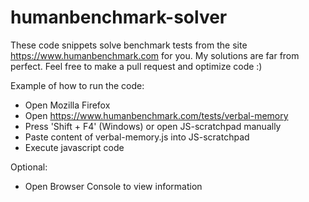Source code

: # humanbenchmark-solver
These code snippets solve benchmark tests from the site https://www.humanbenchmark.com for you.
My solutions are far from perfect. Feel free to make a pull request and optimize code :)

Example of how to run the code:
- Open Mozilla Firefox
- Open https://www.humanbenchmark.com/tests/verbal-memory
- Press 'Shift + F4' (Windows) or open JS-scratchpad manually
- Paste content of verbal-memory.js into JS-scratchpad
- Execute javascript code

Optional:
- Open Browser Console to view information
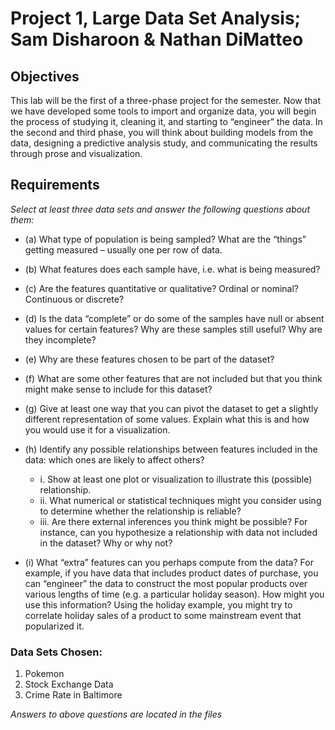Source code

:# Project 1, Large Data Set Analysis; Sam Disharoon & Nathan DiMatteo

## Objectives

This lab will be the first of a three-phase project for the semester. Now that we have developed some tools
to import and organize data, you will begin the process of studying it, cleaning it, and starting to “engineer”
the data. In the second and third phase, you will think about building models from the data, designing a
predictive analysis study, and communicating the results through prose and visualization.

## Requirements

_Select at least three data sets and answer the following questions about them:_

- (a) What type of population is being sampled? What are the “things” getting measured – usually one per row of data.
- (b) What features does each sample have, i.e. what is being measured?
- (c) Are the features quantitative or qualitative? Ordinal or nominal? Continuous or discrete?
- (d) Is the data “complete” or do some of the samples have null or absent values for certain features? Why are these samples still useful? Why are they incomplete?
- (e) Why are these features chosen to be part of the dataset?
- (f) What are some other features that are not included but that you think might make sense to include for this dataset?
- (g) Give at least one way that you can pivot the dataset to get a slightly different representation of some values. Explain what this is and how you would use it for a visualization.
- (h) Identify any possible relationships between features included in the data: which ones are likely to
affect others?
	- i. Show at least one plot or visualization to illustrate this (possible) relationship.
	- ii. What numerical or statistical techniques might you consider using to determine whether the relationship is reliable?
	- iii. Are there external inferences you think might be possible? For instance, can you hypothesize a relationship with data not included in the dataset? Why or why not?

- (i) What “extra” features can you perhaps compute from the data? For example, if you have data that includes product dates of purchase, you can “engineer” the data to construct the most popular products over various lengths of time (e.g. a particular holiday season). How might you use this information? Using the holiday example, you might try to correlate holiday sales of a product to some mainstream event that popularized it.

### Data Sets Chosen:

1. Pokemon
2. Stock Exchange Data
3. Crime Rate in Baltimore

_Answers to above questions are located in the files_
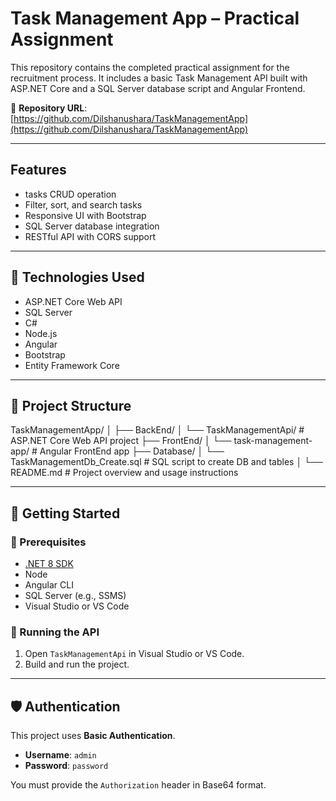 # Task Management App – Practical Assignment

This repository contains the completed practical assignment for the recruitment process. It includes a basic Task Management API built with ASP.NET Core and a SQL Server database script and Angular Frontend.

🔗 **Repository URL**: [https://github.com/Dilshanushara/TaskManagementApp](https://github.com/Dilshanushara/TaskManagementApp)

---

## Features

- tasks CRUD operation
- Filter, sort, and search tasks
- Responsive UI with Bootstrap
- SQL Server database integration
- RESTful API with CORS support

---

## 🔧 Technologies Used

- ASP.NET Core Web API
- SQL Server
- C#
- Node.js
- Angular
- Bootstrap
- Entity Framework Core


---

## 📁 Project Structure
TaskManagementApp/
│
├── BackEnd/
│ └── TaskManagementApi/ # ASP.NET Core Web API project
├── FrontEnd/
│ └── task-management-app/ # Angular FrontEnd app
├── Database/
│ └── TaskManagementDb_Create.sql # SQL script to create DB and tables
│
└── README.md # Project overview and usage instructions




---

## 🚀 Getting Started

### 🔹 Prerequisites

- [.NET 8 SDK](https://dotnet.microsoft.com/download)
- Node
- Angular CLI
- SQL Server (e.g., SSMS)
- Visual Studio or VS Code

### 🔹 Running the API

1. Open `TaskManagementApi` in Visual Studio or VS Code.
2. Build and run the project.

---

## 🛡️ Authentication

This project uses **Basic Authentication**.

- **Username**: `admin`  
- **Password**: `password`

You must provide the `Authorization` header in Base64 format.  



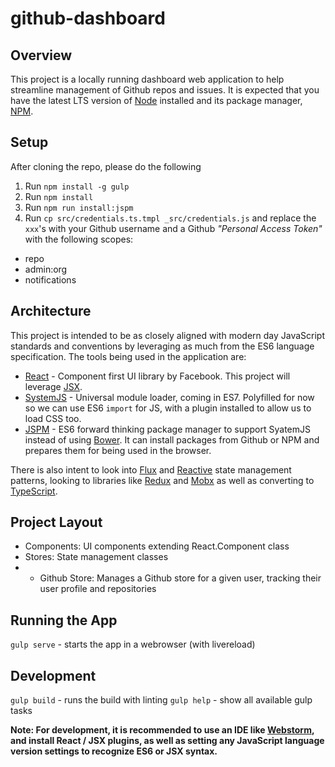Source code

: # github-dashboard

## Overview
This project is a locally running dashboard web application to help streamline management of Github repos and issues.
It is expected that you have the latest LTS version of [Node][] installed and its package manager, [NPM][].

[Node]: https://nodejs.org/
[NPM]: https://www.npmjs.com/

## Setup
After cloning the repo, please do the following

1. Run `npm install -g gulp`
1. Run `npm install`
2. Run `npm run install:jspm`
3. Run `cp src/credentials.ts.tmpl _src/credentials.js` and replace the `xxx`'s with your Github username and a Github
_"Personal Access Token"_ with the following scopes:

- repo
- admin:org
- notifications

## Architecture
This project is intended to be as closely aligned with modern day JavaScript standards and conventions by leveraging as
much from the ES6 language specification.  The tools being used in the application are:

- [React][] - Component first UI library by Facebook.  This project will leverage [JSX].
- [SystemJS][] - Universal module loader, coming in ES7.  Polyfilled for now so we can use ES6 `import` for JS, with
a plugin installed to allow us to load CSS too.
- [JSPM] - ES6 forward thinking package manager to support SyatemJS instead of using [Bower][].  It can install packages
from Github or NPM and prepares them for being used in the browser.

There is also intent to look into [Flux] and [Reactive] state management patterns, looking to libraries like [Redux]
and [Mobx] as well as converting to [TypeScript].

[React]: https://facebook.github.io/react/
[JSX]: https://facebook.github.io/react/docs/jsx-in-depth.html
[SystemJS]: https://github.com/systemjs/systemjs
[JSPM]: http://jspm.io/
[Bower]: http://bower.io/
[Flux]: https://facebook.github.io/flux/
[Reactive]: https://github.com/Reactive-Extensions/RxJS
[Redux]: https://github.com/reactjs/redux
[Mobx]: https://github.com/mobxjs/mobx
[TypeScript]: https://www.typescriptlang.org/

## Project Layout

- Components: UI components extending React.Component class
- Stores: State management classes
- - Github Store: Manages a Github store for a given user, tracking their user profile and repositories


## Running the App
`gulp serve` - starts the app in a webrowser (with livereload)

## Development
`gulp build` - runs the build with linting
`gulp help` - show all available gulp tasks

**Note: For development, it is recommended to use an IDE like [Webstorm][], and install React / JSX plugins, as well
as setting any JavaScript language version settings to recognize ES6 or JSX syntax.**

[Webstorm]: https://www.jetbrains.com/webstorm/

________________________________________

- **What the task asks**
Lines of the listing above that include the string "included" should each be copied.

- **Solution**
- (f) What are some other features that are not included but that you think might make sense to include for this dataset?
- (h) Identify any possible relationships between features included in the data: which ones are likely to
	- iii. Are there external inferences you think might be possible? For instance, can you hypothesize a relationship with data not included in the dataset? Why or why not?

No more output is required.